(Data extracts begins)

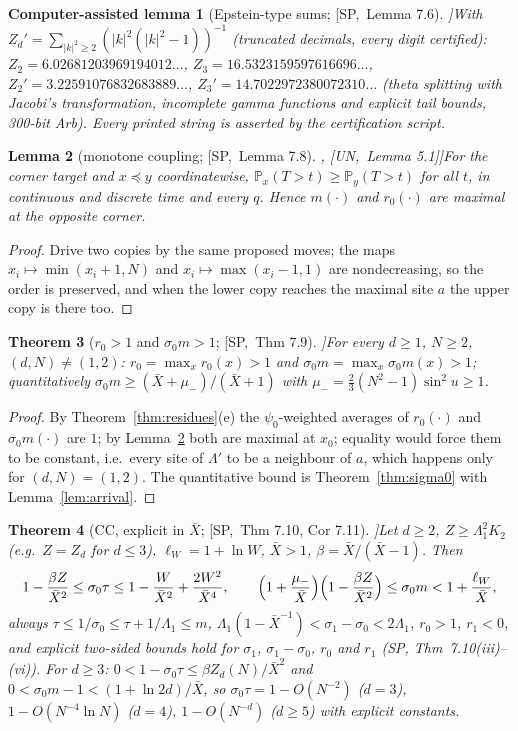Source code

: \documentclass[10pt,a4paper]{article}
\theoremstyle{plain}
\newtheorem{theorem}{Theorem}[section]
\newtheorem{lemma}[theorem]{Lemma}
\newtheorem{calemma}[theorem]{Computer-assisted lemma}
\theoremstyle{definition}
\newcommand{\src}[2]{[\textsf{#1},~#2]}           %
\newcommand{\SPE}{\textsf{SP}}
\newcommand{\UNI}{\textsf{UN}}
\renewcommand{\P}{\mathbb{P}}
\newcommand{\Xb}{\bar X}
\begin{document}
\begin{calemma}[Epstein-type sums; \src{\SPE}{Lemma 7.6}]\label{lem:epstein}
With $Z_d'=\sum_{|k|^2\ge2}(|k|^2(|k|^2-1))^{-1}$ (truncated decimals, every digit certified):
$Z_2=6.02681203969194012\ldots$, $Z_3=16.5323159597616696\ldots$, $Z_2'=3.22591076832683889\ldots$, $Z_3'=14.7022972380072310\ldots$
(theta splitting with Jacobi's transformation, incomplete gamma functions and explicit tail bounds, 300-bit Arb). Every printed string is asserted by the certification script.
\end{calemma}

\begin{lemma}[monotone coupling; \src{\SPE}{Lemma 7.8}, \src{\UNI}{Lemma 5.1}]\label{lem:coupling}
For the corner target and $x\preceq y$ coordinatewise, $\P_x(T>t)\ge\P_y(T>t)$ for all $t$, in continuous and discrete time and every $q$. Hence $m(\cdot)$ and $r_0(\cdot)$ are maximal at the opposite corner.
\end{lemma}
\begin{proof}
Drive two copies by the same proposed moves; the maps $x_i\mapsto\min(x_i+1,N)$ and $x_i\mapsto\max(x_i-1,1)$ are nondecreasing, so the order is preserved, and when the lower copy reaches the maximal site $a$ the upper copy is there too.
\end{proof}

\begin{theorem}[$r_0>1$ and $\sigma_0m>1$; \src{\SPE}{Thm 7.9}]\label{thm:r0}
For every $d\ge1$, $N\ge2$, $(d,N)\ne(1,2)$: $r_0=\max_xr_0(x)>1$ and $\sigma_0m=\max_x\sigma_0m(x)>1$; quantitatively $\sigma_0m\ge(\Xb+\mu_-)/(\Xb+1)$ with $\mu_-=\frac23(N^2-1)\sin^2u\ge1$.
\end{theorem}
\begin{proof}
By Theorem~\ref{thm:residues}(e) the $\psi_0$-weighted averages of $r_0(\cdot)$ and $\sigma_0m(\cdot)$ are $1$; by Lemma~\ref{lem:coupling} both are maximal at $x_0$; equality would force them to be constant, i.e.\ every site of $\Lambda'$ to be a neighbour of $a$, which happens only for $(d,N)=(1,2)$. The quantitative bound is Theorem~\ref{thm:sigma0} with Lemma~\ref{lem:arrival}.
\end{proof}

\begin{theorem}[CC, explicit in $\Xb$; \src{\SPE}{Thm 7.10, Cor 7.11}]\label{thm:cc-any-d}
Let $d\ge2$, $Z\ge\Lambda_1^2K_2$ (e.g.\ $Z=Z_d$ for $d\le3$), $\ell_W=1+\ln W$, $\Xb>1$, $\beta=\Xb/(\Xb-1)$. Then
\[
1-\frac{\beta Z}{\Xb^2}\le\sigma_0\tau\le1-\frac W{\Xb^2}+\frac{2W^2}{\Xb^4},\qquad
\Bigl(1+\frac{\mu_-}{\Xb}\Bigr)\Bigl(1-\frac{\beta Z}{\Xb^2}\Bigr)\le\sigma_0m<1+\frac{\ell_W}{\Xb},
\]
always $\tau\le1/\sigma_0\le\tau+1/\Lambda_1\le m$, $\Lambda_1(1-\Xb^{-1})<\sigma_1-\sigma_0<2\Lambda_1$, $r_0>1$, $r_1<0$, and explicit two-sided bounds hold for $\sigma_1$, $\sigma_1-\sigma_0$, $r_0$ and $r_1$ (\SPE, Thm~7.10(iii)--(vi)). For $d\ge3$: $0<1-\sigma_0\tau\le\beta Z_d(N)/\Xb^2$ and $0<\sigma_0m-1<(1+\ln2d)/\Xb$, so $\sigma_0\tau=1-O(N^{-2})$ ($d=3$), $1-O(N^{-4}\ln N)$ ($d=4$), $1-O(N^{-d})$ ($d\ge5$) with explicit constants.
\end{theorem}
\end{document}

(Data extracts ends)

(Prompt): Leave out the pictures and return every record word for word.

(Response):
Source code

: \documentclass[10pt,a4paper]{article}
\theoremstyle{plain}
\newtheorem{theorem}{Theorem}[section]
\newtheorem{lemma}[theorem]{Lemma}
\newtheorem{calemma}[theorem]{Computer-assisted lemma}
\theoremstyle{definition}
\newcommand{\src}[2]{[\textsf{#1},~#2]}           %
\newcommand{\SPE}{\textsf{SP}}
\newcommand{\UNI}{\textsf{UN}}
\renewcommand{\P}{\mathbb{P}}
\newcommand{\Xb}{\bar X}
\begin{document}
\begin{calemma}[Epstein-type sums; \src{\SPE}{Lemma 7.6}]\label{lem:epstein}
With $Z_d'=\sum_{|k|^2\ge2}(|k|^2(|k|^2-1))^{-1}$ (truncated decimals, every digit certified):
$Z_2=6.02681203969194012\ldots$, $Z_3=16.5323159597616696\ldots$, $Z_2'=3.22591076832683889\ldots$, $Z_3'=14.7022972380072310\ldots$
(theta splitting with Jacobi's transformation, incomplete gamma functions and explicit tail bounds, 300-bit Arb). Every printed string is asserted by the certification script.
\end{calemma}

\begin{lemma}[monotone coupling; \src{\SPE}{Lemma 7.8}, \src{\UNI}{Lemma 5.1}]\label{lem:coupling}
For the corner target and $x\preceq y$ coordinatewise, $\P_x(T>t)\ge\P_y(T>t)$ for all $t$, in continuous and discrete time and every $q$. Hence $m(\cdot)$ and $r_0(\cdot)$ are maximal at the opposite corner.
\end{lemma}
\begin{proof}
Drive two copies by the same proposed moves; the maps $x_i\mapsto\min(x_i+1,N)$ and $x_i\mapsto\max(x_i-1,1)$ are nondecreasing, so the order is preserved, and when the lower copy reaches the maximal site $a$ the upper copy is there too.
\end{proof}

\begin{theorem}[$r_0>1$ and $\sigma_0m>1$; \src{\SPE}{Thm 7.9}]\label{thm:r0}
For every $d\ge1$, $N\ge2$, $(d,N)\ne(1,2)$: $r_0=\max_xr_0(x)>1$ and $\sigma_0m=\max_x\sigma_0m(x)>1$; quantitatively $\sigma_0m\ge(\Xb+\mu_-)/(\Xb+1)$ with $\mu_-=\frac23(N^2-1)\sin^2u\ge1$.
\end{theorem}
\begin{proof}
By Theorem~\ref{thm:residues}(e) the $\psi_0$-weighted averages of $r_0(\cdot)$ and $\sigma_0m(\cdot)$ are $1$; by Lemma~\ref{lem:coupling} both are maximal at $x_0$; equality would force them to be constant, i.e.\ every site of $\Lambda'$ to be a neighbour of $a$, which happens only for $(d,N)=(1,2)$. The quantitative bound is Theorem~\ref{thm:sigma0} with Lemma~\ref{lem:arrival}.
\end{proof}

\begin{theorem}[CC, explicit in $\Xb$; \src{\SPE}{Thm 7.10, Cor 7.11}]\label{thm:cc-any-d}
Let $d\ge2$, $Z\ge\Lambda_1^2K_2$ (e.g.\ $Z=Z_d$ for $d\le3$), $\ell_W=1+\ln W$, $\Xb>1$, $\beta=\Xb/(\Xb-1)$. Then
\[
1-\frac{\beta Z}{\Xb^2}\le\sigma_0\tau\le1-\frac W{\Xb^2}+\frac{2W^2}{\Xb^4},\qquad
\Bigl(1+\frac{\mu_-}{\Xb}\Bigr)\Bigl(1-\frac{\beta Z}{\Xb^2}\Bigr)\le\sigma_0m<1+\frac{\ell_W}{\Xb},
\]
always $\tau\le1/\sigma_0\le\tau+1/\Lambda_1\le m$, $\Lambda_1(1-\Xb^{-1})<\sigma_1-\sigma_0<2\Lambda_1$, $r_0>1$, $r_1<0$, and explicit two-sided bounds hold for $\sigma_1$, $\sigma_1-\sigma_0$, $r_0$ and $r_1$ (\SPE, Thm~7.10(iii)--(vi)). For $d\ge3$: $0<1-\sigma_0\tau\le\beta Z_d(N)/\Xb^2$ and $0<\sigma_0m-1<(1+\ln2d)/\Xb$, so $\sigma_0\tau=1-O(N^{-2})$ ($d=3$), $1-O(N^{-4}\ln N)$ ($d=4$), $1-O(N^{-d})$ ($d\ge5$) with explicit constants.
\end{theorem}
\end{document}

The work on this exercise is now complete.